▸ Exercise requirements: Of all the entries below, only the lines from the one with "to verify cookies" up to and including the one with "require 'rack/pubcookie'" are to be duplicated exactly.

Collected data
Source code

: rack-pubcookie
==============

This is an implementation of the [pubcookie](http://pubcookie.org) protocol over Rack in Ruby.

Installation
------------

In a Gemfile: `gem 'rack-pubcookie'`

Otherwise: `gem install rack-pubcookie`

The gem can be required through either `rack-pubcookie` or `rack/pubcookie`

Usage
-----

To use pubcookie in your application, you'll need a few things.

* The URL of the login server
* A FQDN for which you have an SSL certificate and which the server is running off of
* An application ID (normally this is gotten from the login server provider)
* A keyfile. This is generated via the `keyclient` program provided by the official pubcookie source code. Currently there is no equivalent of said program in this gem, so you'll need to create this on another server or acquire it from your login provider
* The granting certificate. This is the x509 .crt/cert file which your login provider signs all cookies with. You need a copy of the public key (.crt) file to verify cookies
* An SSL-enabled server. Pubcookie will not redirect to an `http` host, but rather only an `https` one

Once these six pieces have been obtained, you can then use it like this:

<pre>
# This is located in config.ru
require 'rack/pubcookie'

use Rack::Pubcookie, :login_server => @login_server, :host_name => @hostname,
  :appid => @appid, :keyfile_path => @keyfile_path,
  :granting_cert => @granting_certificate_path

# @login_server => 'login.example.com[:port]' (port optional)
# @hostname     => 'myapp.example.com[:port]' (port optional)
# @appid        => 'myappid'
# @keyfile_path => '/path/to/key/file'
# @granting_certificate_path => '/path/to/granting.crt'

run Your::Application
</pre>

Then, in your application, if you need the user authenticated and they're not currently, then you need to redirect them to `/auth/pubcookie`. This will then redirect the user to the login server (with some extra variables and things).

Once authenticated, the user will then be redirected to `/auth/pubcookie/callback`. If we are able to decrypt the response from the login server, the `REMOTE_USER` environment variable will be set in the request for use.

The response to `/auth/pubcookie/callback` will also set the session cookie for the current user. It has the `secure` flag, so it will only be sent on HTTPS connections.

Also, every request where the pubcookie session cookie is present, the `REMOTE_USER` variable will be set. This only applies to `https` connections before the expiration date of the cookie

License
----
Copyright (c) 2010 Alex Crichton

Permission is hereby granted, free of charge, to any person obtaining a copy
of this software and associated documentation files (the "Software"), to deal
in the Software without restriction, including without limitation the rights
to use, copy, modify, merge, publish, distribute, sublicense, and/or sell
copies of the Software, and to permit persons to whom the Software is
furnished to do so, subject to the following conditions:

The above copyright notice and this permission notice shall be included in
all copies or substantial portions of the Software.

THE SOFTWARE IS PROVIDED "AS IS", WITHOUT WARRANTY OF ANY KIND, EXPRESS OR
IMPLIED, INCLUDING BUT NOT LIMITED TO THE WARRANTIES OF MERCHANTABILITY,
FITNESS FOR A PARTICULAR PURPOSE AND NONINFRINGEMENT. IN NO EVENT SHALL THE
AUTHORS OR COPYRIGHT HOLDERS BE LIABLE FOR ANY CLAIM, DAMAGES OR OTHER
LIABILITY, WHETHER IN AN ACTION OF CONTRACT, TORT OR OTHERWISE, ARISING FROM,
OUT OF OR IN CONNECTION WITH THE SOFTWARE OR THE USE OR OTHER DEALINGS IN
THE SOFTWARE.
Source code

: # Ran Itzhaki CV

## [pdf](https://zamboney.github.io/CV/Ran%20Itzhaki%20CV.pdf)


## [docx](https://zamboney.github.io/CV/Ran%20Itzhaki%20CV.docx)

▸ Result:
* The granting certificate. This is the x509 .crt/cert file which your login provider signs all cookies with. You need a copy of the public key (.crt) file to verify cookies
* An SSL-enabled server. Pubcookie will not redirect to an `http` host, but rather only an `https` one

Once these six pieces have been obtained, you can then use it like this:

<pre>
# This is located in config.ru
require 'rack/pubcookie'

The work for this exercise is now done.